Quel regard portes-tu sur ces évolutions ?
Aujourd’hui, avec les vélos qui existent actuellement en descente, même en ayant arrêté la compétition depuis dix ans, je roule beaucoup plus vite. Je me fais énormément plaisir avec des vitesses formidables. On peut vraiment y aller ! Ça roule ! À l’époque, c’était l’enfer. On faisait la descente et on mettait une heure et demie ou deux heures à bricoler le vélo. Il fallait démonter les fourches, l’hydraulique, purger, etc. On passait plus de temps sur la mécanique que sur le vélo ! À l’époque il était impensable de faire une reco, de poser le vélo et de le reprendre le lendemain pour aller rouler. Aujourd’hui, c’est du pain bénit. On achète le vélo, ça marche, on va rouler.

Tu étais une égérie potentielle pour la descente. Qu’est-ce qui a fait que la médiatisation de la discipline ne s’est pas faite ?
Dès le départ, le VTT a été catalogué par les gros médias comme du vélo loisir. Je ne parle pas des médias spécialisés qui faisaient le maximum pour nous booster. Je me souviens de quelques articles dans L’Equipe qui nous traitaient comme cela. On a été catalogué comme du vélo de découverte, de randonnée, et pas comme un sport de haut niveau. Il y a eu pas mal d’argent dans le VTT pendant quelques années. Les ventes augmentaient et le nombre de vélos fabriqués aussi. Il y avait du chiffre d’affaires et des moyens de communication importants. Quand on est arrivés dans les années 1997-1998, le marché a commencé à se stabiliser, puis à régresser. Les marques avaient moins de moyens pour communiquer, ne serait-ce qu’au travers des teams et de la communication qui pouvait interpeller les médias non-sportifs.

Lesquelles ?
On se souvient des partenaires que l’on avait à l’époque comme Oncle Ben’s ou La Poste. Ce qui intéressait justement La Poste, c’était ce côté populaire, loisir, évasion découverte, plus que l’aspect compétition. Aujourd’hui, on a la chance que la discipline soit olympique, même si seul le cross-country est aux JO. Les autres disciplines en bénéficient. Dans le cas contraire, notre sport serait relégué au second plan. Si on dit VTT au Français lambda, il n’a pas cette image du XCO, DH, etc. Au contraire, si on dit golf, on voit un club et une balle, si on dit rugby, on voit le ballon ovale. Le principe reste à chaque fois le même. Ce n’est pas le cas pour le vélo, et même pour le VTT.

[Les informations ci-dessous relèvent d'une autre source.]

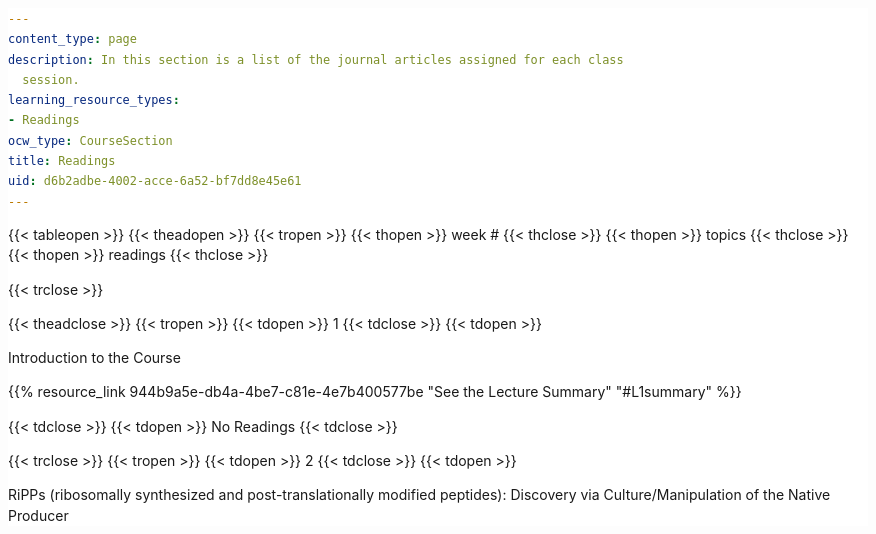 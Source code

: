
 ```yaml
---
content_type: page
description: In this section is a list of the journal articles assigned for each class
  session.
learning_resource_types:
- Readings
ocw_type: CourseSection
title: Readings
uid: d6b2adbe-4002-acce-6a52-bf7dd8e45e61
---
```


{{< tableopen >}}
{{< theadopen >}}
{{< tropen >}}
{{< thopen >}}
week #
{{< thclose >}}
{{< thopen >}}
topics
{{< thclose >}}
{{< thopen >}}
readings
{{< thclose >}}

{{< trclose >}}

{{< theadclose >}}
{{< tropen >}}
{{< tdopen >}}
1
{{< tdclose >}}
{{< tdopen >}}


Introduction to the Course

{{% resource_link 944b9a5e-db4a-4be7-c81e-4e7b400577be "See the Lecture Summary" "#L1summary" %}}


{{< tdclose >}}
{{< tdopen >}}
No Readings
{{< tdclose >}}

{{< trclose >}}
{{< tropen >}}
{{< tdopen >}}
2
{{< tdclose >}}
{{< tdopen >}}


RiPPs (ribosomally synthesized and post-translationally modified peptides): Discovery via Culture/Manipulation of the Native Producer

Ceci peut-il jouer contre le VTT ?
Le nombre de pratiquants ne stagnera pas. Il ne fera qu’augmenter, de par la conjoncture et les gens qui sont de plus en plus stressés : prendre un VTT pour aller rouler dans le moindre petit bois derrière chez soi en oubliant complètement qu’on risque de se faire écraser par les voitures. C’est vraiment une méthode de décompression et de décontraction très intéressante. On trouve des VTT fiables à bas prix pour faire ses premiers tours de roue en prenant du plaisir et en s’évadant. C’est pour cette raison qu’il est accessible à toutes les classes sociales en France et en Europe. Même dans les pays émergents, le VTT se développe. Que ce soit dans les pays d’Asie du sud-est ou dans certains pays africains. Le VTT a encore de beaux jours devant lui.